Naquele dia, ela não ousou olhá-lo quando ele disse as primeiras palavras. Ficou parada na porta com a cabeça baixa, acenando sem o menor músculo se contrair.

Depois, ele foi tomar um banho. Depois do banho, subiu na cama e a chamou para tomar banho também. Ela hesitou mais que ele ao entrar no banheiro. Quando saiu, as roupas estavam arrumadas, e ela praticamente arrastava os pés, passo a passo, até a beirada da cama. Não sabia se era impaciência ou ansiedade, mas ele se sentou de repente e a puxou para a cama. O corpo dela tremia violentamente, os olhos piscavam sem parar; ela não ousava olhá-lo.

Na época, ele não fez nada além de abraçá-la até dormir na manhã seguinte. Quando abriu os olhos, ela estava usando o braço dele como travesseiro. Dormia profundamente, e a luz do sol entrava pela janela do chão ao teto, caindo sobre seu rosto branco e jovem. Ele olhou para seus olhos e não conseguiu evitar beijar seus lábios.

Ela acordou assustada e timidamente levantou a mão para empurrá-lo, mas assim que tocou seu ombro, perdeu todas as forças.

Ele a despiu, peça por peça. Lembrava-se bem daquele dia. Ele havia se movido tão rigidamente, sem nenhuma técnica. Era a primeira vez dele também, então, depois de muitas investidas, ele não conseguiu. No final, estava todo encharcado de suor, e sentiu-se realmente envergonhado, já que ficou se esforçando por quase quatro horas. Ela finalmente era dele.

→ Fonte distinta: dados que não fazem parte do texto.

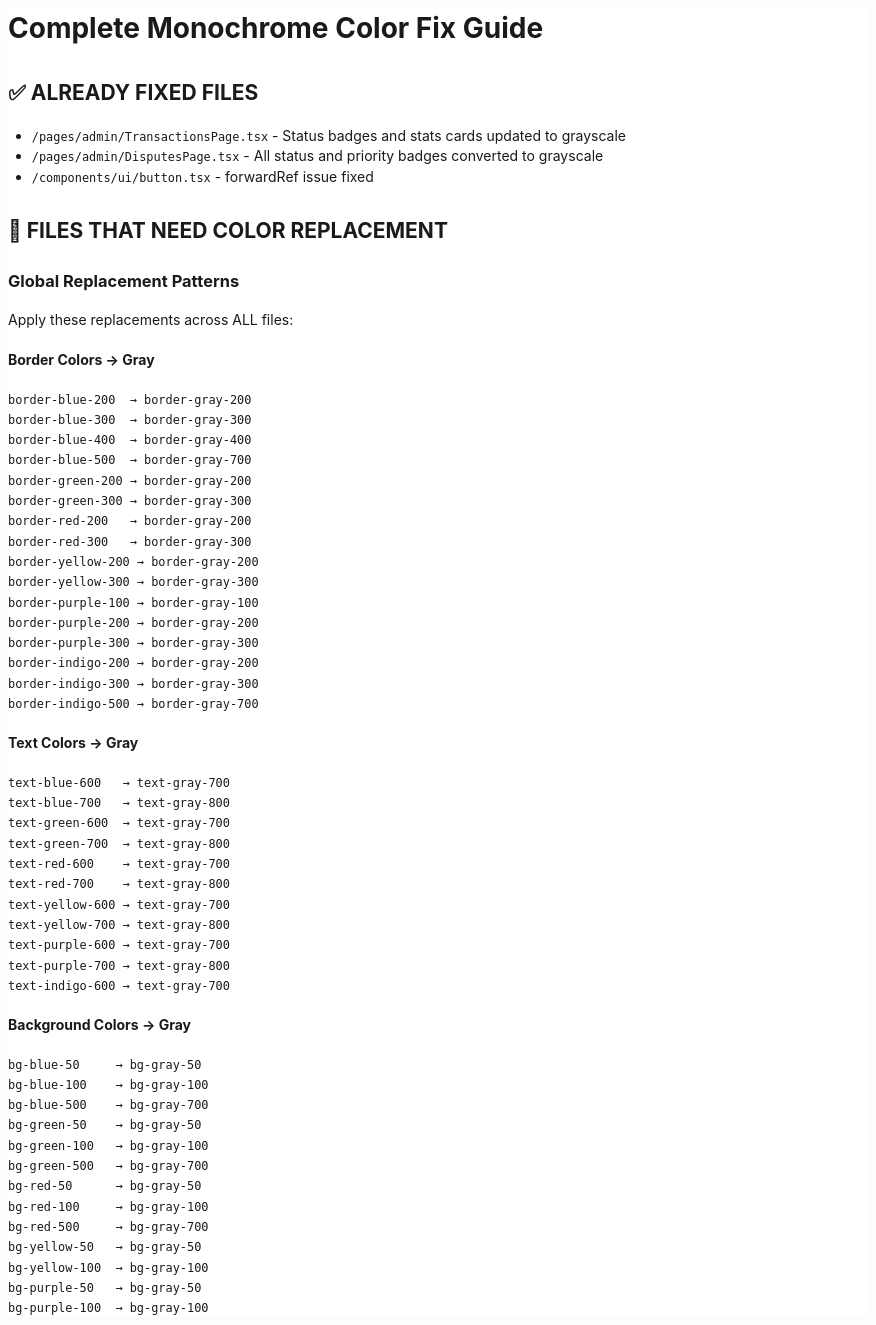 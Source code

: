# Complete Monochrome Color Fix Guide

## ✅ ALREADY FIXED FILES
- `/pages/admin/TransactionsPage.tsx` - Status badges and stats cards updated to grayscale
- `/pages/admin/DisputesPage.tsx` - All status and priority badges converted to grayscale
- `/components/ui/button.tsx` - forwardRef issue fixed

## 🔧 FILES THAT NEED COLOR REPLACEMENT

### Global Replacement Patterns
Apply these replacements across ALL files:

#### Border Colors → Gray
```
border-blue-200  → border-gray-200
border-blue-300  → border-gray-300
border-blue-400  → border-gray-400
border-blue-500  → border-gray-700
border-green-200 → border-gray-200
border-green-300 → border-gray-300
border-red-200   → border-gray-200
border-red-300   → border-gray-300
border-yellow-200 → border-gray-200
border-yellow-300 → border-gray-300
border-purple-100 → border-gray-100
border-purple-200 → border-gray-200
border-purple-300 → border-gray-300
border-indigo-200 → border-gray-200
border-indigo-300 → border-gray-300
border-indigo-500 → border-gray-700
```

#### Text Colors → Gray
```
text-blue-600   → text-gray-700
text-blue-700   → text-gray-800
text-green-600  → text-gray-700
text-green-700  → text-gray-800
text-red-600    → text-gray-700
text-red-700    → text-gray-800
text-yellow-600 → text-gray-700
text-yellow-700 → text-gray-800
text-purple-600 → text-gray-700
text-purple-700 → text-gray-800
text-indigo-600 → text-gray-700
```

#### Background Colors → Gray
```
bg-blue-50     → bg-gray-50
bg-blue-100    → bg-gray-100
bg-blue-500    → bg-gray-700
bg-green-50    → bg-gray-50
bg-green-100   → bg-gray-100
bg-green-500   → bg-gray-700
bg-red-50      → bg-gray-50
bg-red-100     → bg-gray-100
bg-red-500     → bg-gray-700
bg-yellow-50   → bg-gray-50
bg-yellow-100  → bg-gray-100
bg-purple-50   → bg-gray-50
bg-purple-100  → bg-gray-100
```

Xu Jiamu engoliu em seco, e então guardou a lembrança na memória. Sem se virar para olhar para Song Xiangsi, perguntou em tom neutro: "Você jantou?"

Ela só respondeu depois de um longo tempo. "Sim, já jantei."

Xu Jiamu não disse nada, assistindo TV em um devaneio.

Será que ela tinha acabado de jantar com o marido? Ele nem tinha almoçado naquele dia...

O quarto ficou silencioso por mais um tempo. De repente, Xu Jiamu desligou a TV e olhou para Song Xiangsi, que ainda estava parada na porta. Sem dizer nada, foi para o quarto.

Logo, Song Xiangsi ouviu o leve som da água correndo lá dentro.

Depois de um banho rápido, Xu Jiamu saiu do banheiro com um roupão e lançou um olhar para ela. Apontou para o quarto atrás dele. Embora não tivesse dito uma palavra, Song Xiangsi entendeu o que ele queria. Ela apertou os lábios e passou por ele em direção ao banheiro.

Xu Jiamu esperou ouvir o som da água correndo no banheiro antes de ir até as janelas do chão ao teto na sala. Acendeu um cigarro. Quando terminou de fumar, o som da água parou. Ele apagou o cigarro, ficou olhando por um tempo para as luzes fracas do lado de fora da janela, e então voltou para o quarto.